¹) https://www.imy.se/en/news/four-companies-must-stop-using-google-analytics/

Yeah, a formal complaint isn’t quite intended for this purpose. Just writing to your data protection authority/officer to let them know that this is important to look after, will do the same here. They can then hand out a warning to Reddit.

Mozilla pays for a premium subscription to Google Analytics, which allows them to opt out of data usage by Google. So, obviously Google still aggregates the data, but only for providing reports to Mozilla. Google may not use the data for their own user analysis/tracking, as they would do without the premium subscription. Otherwise, Google would be in breach of contract, which would be an easy lawsuit with high punishment for Google.


You can find a detailed description about Firefox Sync’s design in regards to privacy here: https://hacks.mozilla.org/2018/11/firefox-sync-privacy/

Because it’s not true. Account data is not shared with Google.

They did not say that there’s no relation to politics at all. But we do not need to hold a particular political position to agree that the government should not censor people’s opinions.

It only starts to become a right-wing talking point when liberally applied to everything else. When even government officials argue your opinion should be censored, because it is critical of their opinion. That has nothing to do with the actual free speech principle. Quite the contrary.

The JVM languages (Scala, Java, Kotlin) usually have decent-quality libraries and tooling. The Rust community loves to pump out high-quality stuff. And well, a bit more unusual, but I would have high confidence in Haskell or OCaml libraries, too.

It’s mainly JavaScript and Python where the whole ecosystem is built from the ground up with a “good enough for my script”-attitude.
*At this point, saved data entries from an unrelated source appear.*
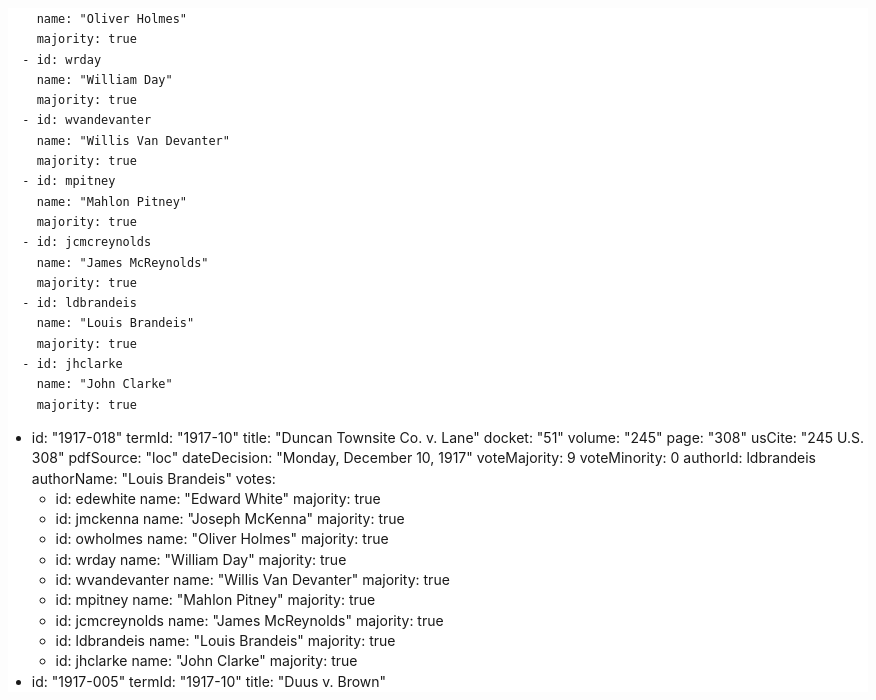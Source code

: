         name: "Oliver Holmes"
        majority: true
      - id: wrday
        name: "William Day"
        majority: true
      - id: wvandevanter
        name: "Willis Van Devanter"
        majority: true
      - id: mpitney
        name: "Mahlon Pitney"
        majority: true
      - id: jcmcreynolds
        name: "James McReynolds"
        majority: true
      - id: ldbrandeis
        name: "Louis Brandeis"
        majority: true
      - id: jhclarke
        name: "John Clarke"
        majority: true
  - id: "1917-018"
    termId: "1917-10"
    title: "Duncan Townsite Co. v. Lane"
    docket: "51"
    volume: "245"
    page: "308"
    usCite: "245 U.S. 308"
    pdfSource: "loc"
    dateDecision: "Monday, December 10, 1917"
    voteMajority: 9
    voteMinority: 0
    authorId: ldbrandeis
    authorName: "Louis Brandeis"
    votes:
      - id: edewhite
        name: "Edward White"
        majority: true
      - id: jmckenna
        name: "Joseph McKenna"
        majority: true
      - id: owholmes
        name: "Oliver Holmes"
        majority: true
      - id: wrday
        name: "William Day"
        majority: true
      - id: wvandevanter
        name: "Willis Van Devanter"
        majority: true
      - id: mpitney
        name: "Mahlon Pitney"
        majority: true
      - id: jcmcreynolds
        name: "James McReynolds"
        majority: true
      - id: ldbrandeis
        name: "Louis Brandeis"
        majority: true
      - id: jhclarke
        name: "John Clarke"
        majority: true
  - id: "1917-005"
    termId: "1917-10"
    title: "Duus v. Brown"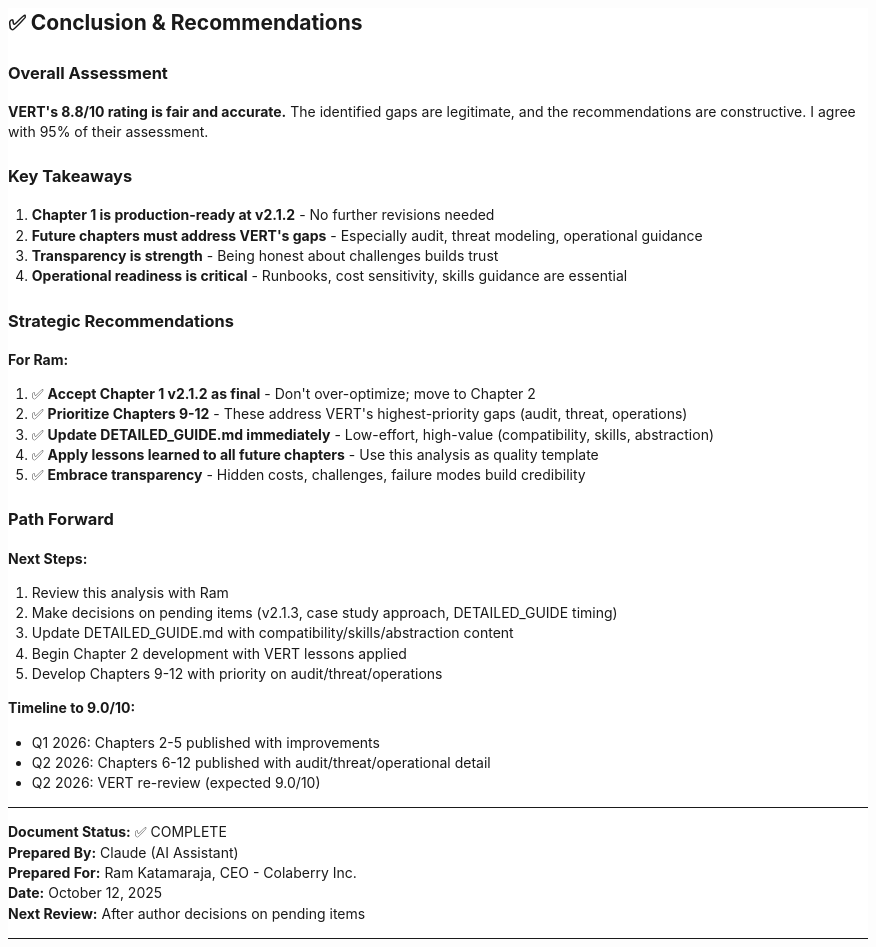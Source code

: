 
## ✅ Conclusion & Recommendations

### Overall Assessment

**VERT's 8.8/10 rating is fair and accurate.** The identified gaps are legitimate, and the recommendations are constructive. I agree with 95% of their assessment.

### Key Takeaways

1. **Chapter 1 is production-ready at v2.1.2** - No further revisions needed
2. **Future chapters must address VERT's gaps** - Especially audit, threat modeling, operational guidance
3. **Transparency is strength** - Being honest about challenges builds trust
4. **Operational readiness is critical** - Runbooks, cost sensitivity, skills guidance are essential

### Strategic Recommendations

**For Ram:**

1. ✅ **Accept Chapter 1 v2.1.2 as final** - Don't over-optimize; move to Chapter 2
2. ✅ **Prioritize Chapters 9-12** - These address VERT's highest-priority gaps (audit, threat, operations)
3. ✅ **Update DETAILED_GUIDE.md immediately** - Low-effort, high-value (compatibility, skills, abstraction)
4. ✅ **Apply lessons learned to all future chapters** - Use this analysis as quality template
5. ✅ **Embrace transparency** - Hidden costs, challenges, failure modes build credibility

### Path Forward

**Next Steps:**
1. Review this analysis with Ram
2. Make decisions on pending items (v2.1.3, case study approach, DETAILED_GUIDE timing)
3. Update DETAILED_GUIDE.md with compatibility/skills/abstraction content
4. Begin Chapter 2 development with VERT lessons applied
5. Develop Chapters 9-12 with priority on audit/threat/operations

**Timeline to 9.0/10:**
- Q1 2026: Chapters 2-5 published with improvements
- Q2 2026: Chapters 6-12 published with audit/threat/operational detail
- Q2 2026: VERT re-review (expected 9.0/10)

---

**Document Status:** ✅ COMPLETE  
**Prepared By:** Claude (AI Assistant)  
**Prepared For:** Ram Katamaraja, CEO - Colaberry Inc.  
**Date:** October 12, 2025  
**Next Review:** After author decisions on pending items

---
Oh, and C is out for manually managing memory.

I considered whether you can fault them for that, but I do think, I’ll fault them for using Python in a security-relevant context.

You get so little assistance from the language tooling and a lot of Python libraries have low code-quality. Especially the whole asyncio system is so tricky to use, it’s extremely hard to produce correct code.

Yeah, when you log in with an account, they don’t need a separate mechanism of identifying you.

@rhymepurple@lemmy.ml did specifically ask about hardened Firefox, which literally means Firefox with configuration changes to make it more secure.

Having said that, personally I do think Firefox’s default experience is close to the best you can do for people that really just want to install without thinking about it.
Going beyond that quickly results in broken webpages. And broken webpages require that you know what you’re doing, so you can unbreak them, if needed.

From what I’ve heard in the past, Mozilla is doing a good job upstreaming work from the Tor Browser devs and putting it behind an about:config value, if they don’t use it in Firefox. So, assuming your hardened Firefox uses the right config values and browser extensions, there should be relatively few differences…

Oh wow, I had seen some people talking about telemetry in Go and thought this was about their proxying bullshit again, and even thinking that, I told someone it’s basically unheard of for programming languages to behave this badly.

And now you’re telling me, Google is actually behaving significantly worse still? 🙃

Possibly sacrilegious question, but what difference does it make here? The JavaScript that’s delivered to users is essentially a binary, and the source code to compile that binary is available. That’s how it’s done in other software, too.

And with PeerTube being under the AGPLv3, this also holds even when someone modifies the version of PeerTube that they host, as they have to make those changes available.